Sometimes I just got timeout after 120s.

func --namespace my-ns deploy --registry my-registry/knative-test-go
Warning: function is in namespace 'my-ns', but requested namespace is 'my-ns'. Continuing with deployment to 'my-ns'.
Warning: namespace chosen is 'my-ns', but currently active namespace is 'default'. Continuing with deployment to 'my-ns'.
function up-to-date. Force rebuild with --build
Pushing function image to the registry "my-registry" using the "my-user" user credentials
⬆️  Deploying function to the cluster

Service output:

deploy error: knative deployer failed to wait for the Knative Service to become ready: timeout: service 'hello' not ready after 120 seconds
Error: knative deployer failed to wait for the Knative Service to become ready: timeout: service 'hello' not ready after 120 seconds

That is clearly caused by cluster autoscaler. It takes 2-3 minutes to bring up a new worker node if there are not enough resources in the cluster. After I create the function with failed state and the new node is there I can retry to deploy my functions without any issue.

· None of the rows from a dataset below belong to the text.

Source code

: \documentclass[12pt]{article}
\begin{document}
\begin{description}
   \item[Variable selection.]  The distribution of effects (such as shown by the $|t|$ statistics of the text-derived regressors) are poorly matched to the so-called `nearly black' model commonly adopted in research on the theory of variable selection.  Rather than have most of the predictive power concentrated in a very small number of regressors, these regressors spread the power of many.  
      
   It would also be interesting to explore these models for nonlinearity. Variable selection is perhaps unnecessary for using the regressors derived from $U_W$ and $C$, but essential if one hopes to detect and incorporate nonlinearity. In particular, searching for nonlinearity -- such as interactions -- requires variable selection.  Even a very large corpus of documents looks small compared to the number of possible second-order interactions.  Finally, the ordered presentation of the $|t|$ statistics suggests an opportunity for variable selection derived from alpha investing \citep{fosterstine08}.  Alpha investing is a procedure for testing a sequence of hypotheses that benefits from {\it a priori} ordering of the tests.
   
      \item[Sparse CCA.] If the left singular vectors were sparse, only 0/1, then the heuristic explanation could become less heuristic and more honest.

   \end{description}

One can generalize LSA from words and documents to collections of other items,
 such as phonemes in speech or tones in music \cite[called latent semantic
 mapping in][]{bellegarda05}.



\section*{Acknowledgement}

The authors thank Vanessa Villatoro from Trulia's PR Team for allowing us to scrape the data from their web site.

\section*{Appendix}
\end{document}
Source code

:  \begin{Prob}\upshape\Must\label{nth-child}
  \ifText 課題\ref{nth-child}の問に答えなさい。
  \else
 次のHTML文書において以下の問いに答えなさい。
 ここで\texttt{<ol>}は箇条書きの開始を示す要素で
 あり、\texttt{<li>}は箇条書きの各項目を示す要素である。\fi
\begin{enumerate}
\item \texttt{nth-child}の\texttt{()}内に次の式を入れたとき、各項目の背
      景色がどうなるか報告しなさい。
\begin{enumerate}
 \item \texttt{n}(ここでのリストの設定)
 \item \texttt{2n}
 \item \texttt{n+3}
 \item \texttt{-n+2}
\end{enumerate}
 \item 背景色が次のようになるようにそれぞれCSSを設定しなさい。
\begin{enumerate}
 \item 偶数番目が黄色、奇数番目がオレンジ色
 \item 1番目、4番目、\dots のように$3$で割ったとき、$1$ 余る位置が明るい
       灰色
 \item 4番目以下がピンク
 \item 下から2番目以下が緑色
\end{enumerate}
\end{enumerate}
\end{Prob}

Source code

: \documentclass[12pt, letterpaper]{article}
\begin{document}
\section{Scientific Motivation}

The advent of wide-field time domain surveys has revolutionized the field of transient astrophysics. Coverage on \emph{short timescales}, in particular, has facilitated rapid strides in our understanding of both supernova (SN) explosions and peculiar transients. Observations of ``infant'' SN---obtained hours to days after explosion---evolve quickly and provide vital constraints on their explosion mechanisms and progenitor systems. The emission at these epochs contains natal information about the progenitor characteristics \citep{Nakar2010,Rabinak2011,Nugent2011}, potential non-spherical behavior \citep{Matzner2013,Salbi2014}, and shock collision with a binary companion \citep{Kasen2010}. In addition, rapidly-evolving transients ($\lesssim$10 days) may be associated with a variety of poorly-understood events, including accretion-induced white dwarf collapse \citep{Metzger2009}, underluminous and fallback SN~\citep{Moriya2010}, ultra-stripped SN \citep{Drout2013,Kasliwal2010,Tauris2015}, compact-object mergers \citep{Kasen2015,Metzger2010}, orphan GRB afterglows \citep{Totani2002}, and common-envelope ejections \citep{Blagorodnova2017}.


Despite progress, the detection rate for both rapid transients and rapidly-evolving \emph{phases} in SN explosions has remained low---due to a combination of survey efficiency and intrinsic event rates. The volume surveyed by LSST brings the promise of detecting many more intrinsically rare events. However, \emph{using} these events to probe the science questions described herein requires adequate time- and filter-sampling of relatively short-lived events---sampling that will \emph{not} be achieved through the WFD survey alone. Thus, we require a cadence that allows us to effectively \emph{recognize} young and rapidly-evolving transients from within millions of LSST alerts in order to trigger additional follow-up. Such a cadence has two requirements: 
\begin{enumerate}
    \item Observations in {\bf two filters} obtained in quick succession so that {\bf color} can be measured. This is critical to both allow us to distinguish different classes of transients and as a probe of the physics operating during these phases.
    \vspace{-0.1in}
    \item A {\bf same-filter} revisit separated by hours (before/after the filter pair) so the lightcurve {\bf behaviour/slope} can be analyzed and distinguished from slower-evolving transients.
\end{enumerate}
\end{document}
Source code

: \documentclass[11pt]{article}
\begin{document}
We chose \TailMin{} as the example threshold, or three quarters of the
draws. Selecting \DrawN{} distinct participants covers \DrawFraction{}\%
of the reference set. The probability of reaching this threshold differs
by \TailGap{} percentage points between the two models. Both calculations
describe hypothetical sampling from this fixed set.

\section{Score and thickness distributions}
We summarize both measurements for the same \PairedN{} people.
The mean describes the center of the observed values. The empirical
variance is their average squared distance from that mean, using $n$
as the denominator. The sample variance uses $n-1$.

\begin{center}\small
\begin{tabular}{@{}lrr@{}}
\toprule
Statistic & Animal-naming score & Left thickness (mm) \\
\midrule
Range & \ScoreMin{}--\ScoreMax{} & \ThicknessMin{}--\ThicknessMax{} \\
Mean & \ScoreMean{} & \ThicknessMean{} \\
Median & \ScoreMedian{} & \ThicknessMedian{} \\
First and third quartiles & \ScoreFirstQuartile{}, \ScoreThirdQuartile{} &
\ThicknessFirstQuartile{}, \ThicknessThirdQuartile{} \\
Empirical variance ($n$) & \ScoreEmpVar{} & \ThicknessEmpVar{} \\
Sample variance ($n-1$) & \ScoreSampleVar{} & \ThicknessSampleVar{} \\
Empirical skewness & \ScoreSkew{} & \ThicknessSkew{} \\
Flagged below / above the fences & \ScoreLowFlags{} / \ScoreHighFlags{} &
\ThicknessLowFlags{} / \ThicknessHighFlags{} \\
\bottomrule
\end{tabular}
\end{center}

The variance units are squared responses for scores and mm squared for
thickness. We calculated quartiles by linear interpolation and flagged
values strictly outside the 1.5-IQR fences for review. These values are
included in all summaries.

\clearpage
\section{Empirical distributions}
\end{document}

func --namespace my-namespace deploy --registry my-artifactory/knative-test-go
Warning: namespace chosen is 'my-namespace', but currently active namespace is 'default'. Continuing with deployment to 'my-namespace'.
function up-to-date. Force rebuild with --build
Pushing function image to the registry "my-artifactory" using the "my-user" user credentials
⬆️  Deploying function to the cluster
✅ Function updated in namespace "my-namespace" and exposed at URL:

How I am able to increase the timeout? I found no --timeout flag or something like this.
Should I find the solution by setting something in knative-eventing?
Thank you very much in advance!

Hello Everyone!
Any clue?

Hello @gabbler97

I am sorry but this timeout is not currently configurable.

I will add this request to our open issues backlog.

I would post your question about knative serving in the CNCF Serving Slack channel. You might get some help there.

In addition to a simple --timeout option, I would prefer we were able to detect that a new node is being allocated, and inform the user; auto-increasing the timeout.

Dear @lkingland ,
Thank you very much for your answer! :)

Hey @lkingland, I think to achieve this we can configure the K8 client, thereby initializing a watcher over the nodes, and look for the events. If a new worker node is allocated, then increasing the timeout.